[WORK REQUEST]: From the records below, copy every line that contains the word "task".

[MATERIAL TO PROCESS]:
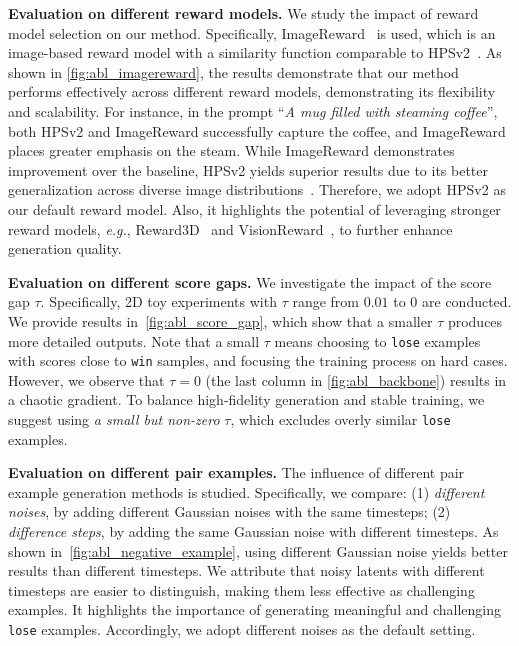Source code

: \textbf{Evaluation on different reward models.} We study the impact of reward model selection on our method. Specifically, ImageReward~\citep{xu2024imagereward} is used, which is an image-based reward model with a similarity function comparable to HPSv2~\citep{wu2023human}. As shown in \cref{fig:abl_imagereward}, the results demonstrate that our method performs effectively across different reward models, demonstrating its flexibility and scalability. For instance, in the prompt ``\textit{A mug filled with steaming coffee}'', both HPSv2 and ImageReward successfully capture the coffee, and ImageReward places greater emphasis on the steam.
While ImageReward demonstrates improvement over the baseline, HPSv2 yields superior results due to its better generalization across diverse image distributions~\citep{wu2023human}. 
Therefore, we adopt HPSv2 as our default reward model. Also, it highlights the potential of leveraging stronger reward models, \textit{e.g.}, Reward3D~\citep{ye2025dreamreward} and VisionReward~\citep{xu2024visionreward}, to further enhance generation quality.



\textbf{Evaluation on different score gaps.} We investigate the impact of the score gap $\tau$. Specifically, 2D toy experiments with $\tau$ range from $0.01$ to $0$ are conducted. We provide results in~\cref{fig:abl_score_gap}, which show that a smaller $\tau$ produces more detailed outputs. Note that a small $\tau$ means choosing to \texttt{lose} examples with scores close to \texttt{win} samples, and focusing the training process on hard cases. However, we observe that $\tau = 0$ (the last column in \cref{fig:abl_backbone}) results in a chaotic gradient.
To balance high-fidelity generation and stable training, we suggest using \textit{a small but non-zero} $\tau$, which excludes overly similar \texttt{lose} examples.


\textbf{Evaluation on different pair examples.} The influence of different pair example generation methods is studied. Specifically, we compare: (1) \textit{different noises}, by adding different Gaussian noises with the same timesteps; (2) \textit{difference steps}, by adding the same Gaussian noise with different timesteps. As shown in~\cref{fig:abl_negative_example}, using different Gaussian noise yields better results than different timesteps. We attribute that noisy latents with different timesteps are easier to distinguish, making them less effective as challenging examples.
It highlights the importance of generating meaningful and challenging \texttt{lose} examples.  Accordingly, we adopt different noises as the default setting.


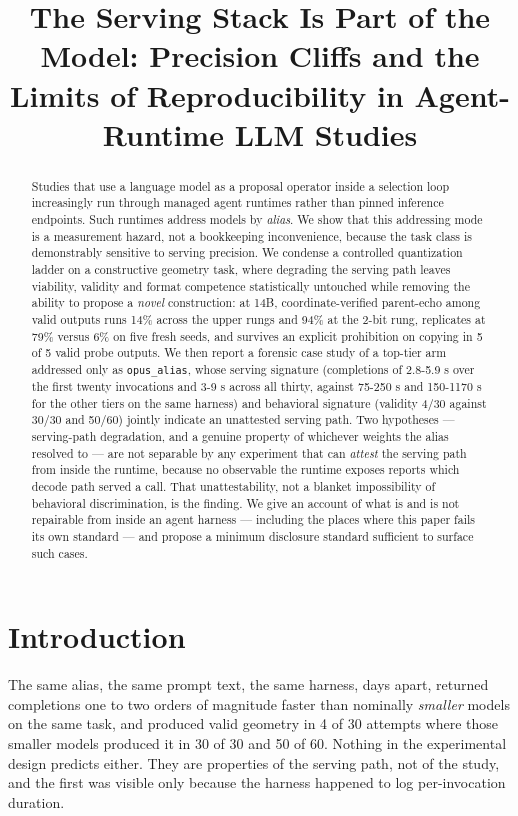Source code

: \documentclass[11pt]{article}
\title{The Serving Stack Is Part of the Model: Precision Cliffs and the Limits
of Reproducibility in Agent-Runtime LLM Studies}
\author{}
\date{}
\begin{document}
\maketitle

\begin{abstract}
Studies that use a language model as a proposal operator inside a selection loop
increasingly run through managed agent runtimes rather than pinned inference endpoints.
Such runtimes address models by \emph{alias}. We show that this addressing mode is a
measurement hazard, not a bookkeeping inconvenience, because the task class is
demonstrably sensitive to serving precision. We condense a controlled quantization
ladder on a constructive geometry task, where degrading the serving path leaves
viability, validity and format competence statistically untouched while removing the
ability to propose a \emph{novel} construction: at 14B, coordinate-verified parent-echo
among valid outputs runs 14\% across the upper rungs and 94\% at the 2-bit rung, replicates
at 79\% versus 6\% on five fresh seeds, and survives an explicit prohibition on copying in
5 of 5 valid probe outputs. We then report a forensic case study of a top-tier arm
addressed only as \texttt{opus\_alias}, whose serving signature (completions of 2.8-5.9 s over
the first twenty invocations and 3-9 s across all thirty, against 75-250 s and 150-1170 s
for the other tiers on the same harness) and behavioral signature (validity 4/30 against
30/30 and 50/60) jointly indicate an unattested serving path. Two hypotheses ---
serving-path degradation, and a genuine property of whichever weights the alias resolved
to --- are not separable by any experiment that can \emph{attest} the serving path from inside
the runtime, because no observable the runtime exposes reports which decode path served a
call. That unattestability, not a blanket impossibility of behavioral discrimination, is
the finding. We give an account of what is and is not repairable from inside an agent
harness --- including the places where this paper fails its own standard --- and propose a
minimum disclosure standard sufficient to surface such cases.
\end{abstract}

\section{Introduction}

The same alias, the same prompt text, the same harness, days apart, returned completions
one to two orders of magnitude faster than nominally \emph{smaller} models on the same task,
and produced valid geometry in 4 of 30 attempts where those smaller models produced it in
30 of 30 and 50 of 60. Nothing in the experimental design predicts either. They are
properties of the serving path, not of the study, and the first was visible only because
the harness happened to log per-invocation duration.
\end{document}
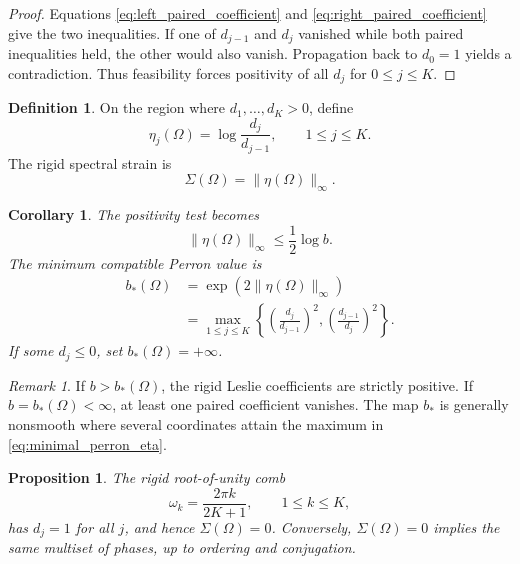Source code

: \documentclass[11pt]{amsart}
\numberwithin{equation}{section}
\theoremstyle{plain}
\newtheorem{proposition}[theorem]{Proposition}
\newtheorem{corollary}[theorem]{Corollary}
\theoremstyle{definition}
\newtheorem{definition}[theorem]{Definition}
\theoremstyle{remark}
\newtheorem{remark}[theorem]{Remark}
\begin{document}
\begin{proof}
Equations \eqref{eq:left_paired_coefficient} and \eqref{eq:right_paired_coefficient} give the two inequalities.  If one of $d_{j-1}$ and $d_j$ vanished while both paired inequalities held, the other would also vanish.  Propagation back to $d_0=1$ yields a contradiction.  Thus feasibility forces positivity of all $d_j$ for $0\leq j\leq K$.
\end{proof}

\begin{definition}
\label{def:eta_coordinates}
On the region where $d_1,\ldots,d_K>0$, define
\begin{equation}
\eta_j(\Omega)=\log\frac{d_j}{d_{j-1}},
\qquad 1\leq j\leq K.
\label{eq:eta_definition}
\end{equation}
The rigid spectral strain is
\begin{equation}
\Sigma(\Omega)=\|\eta(\Omega)\|_\infty.
\label{eq:spectral_strain}
\end{equation}
\end{definition}

\begin{corollary}
\label{cor:box_criterion}
The positivity test becomes
\begin{equation}
\|\eta(\Omega)\|_\infty
\leq\frac12\log b.
\label{eq:eta_box}
\end{equation}
The minimum compatible Perron value is
\begin{align}
b_*(\Omega)
&=\exp\left(2\|\eta(\Omega)\|_\infty\right)
\label{eq:minimal_perron_eta}\\
&=\max_{1\leq j\leq K}
\left\{
\left(\frac{d_j}{d_{j-1}}\right)^2,
\left(\frac{d_{j-1}}{d_j}\right)^2
\right\}.
\label{eq:minimal_perron_ratios}
\end{align}
If some $d_j\leq0$, set $b_*(\Omega)=+\infty$.
\end{corollary}

\begin{remark}
\label{rem:minimal_perron_boundary}
If $b>b_*(\Omega)$, the rigid Leslie coefficients are strictly positive.  If $b=b_*(\Omega)<\infty$, at least one paired coefficient vanishes.  The map $b_*$ is generally nonsmooth where several coordinates attain the maximum in \eqref{eq:minimal_perron_eta}.
\end{remark}

\begin{proposition}
\label{prop:comb_zero_strain}
The rigid root-of-unity comb
\begin{equation}
\omega_k=\frac{2\pi k}{2K+1},
\qquad 1\leq k\leq K,
\label{eq:comb_phases}
\end{equation}
has $d_j=1$ for all $j$, and hence $\Sigma(\Omega)=0$.  Conversely, $\Sigma(\Omega)=0$ implies the same multiset of phases, up to ordering and conjugation.
\end{proposition}
\end{document}
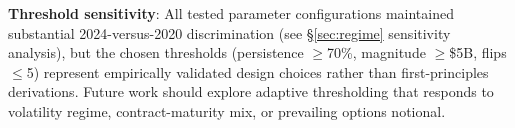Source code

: \noindent\textbf{Threshold sensitivity}: All tested parameter
configurations maintained substantial 2024-versus-2020 discrimination
(see \S\ref{sec:regime} sensitivity analysis), but the chosen thresholds
(persistence $\geq$70\%, magnitude $\geq$\$5B, flips $\leq$5) represent
empirically validated design choices rather than first-principles
derivations. Future work should explore adaptive thresholding that
responds to volatility regime, contract-maturity mix, or prevailing
options notional.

[WRITTEN ANSWER]:
measurement hazard, not a bookkeeping inconvenience, because the task class is
ladder on a constructive geometry task, where degrading the serving path leaves
one to two orders of magnitude faster than nominally \emph{smaller} models on the same task,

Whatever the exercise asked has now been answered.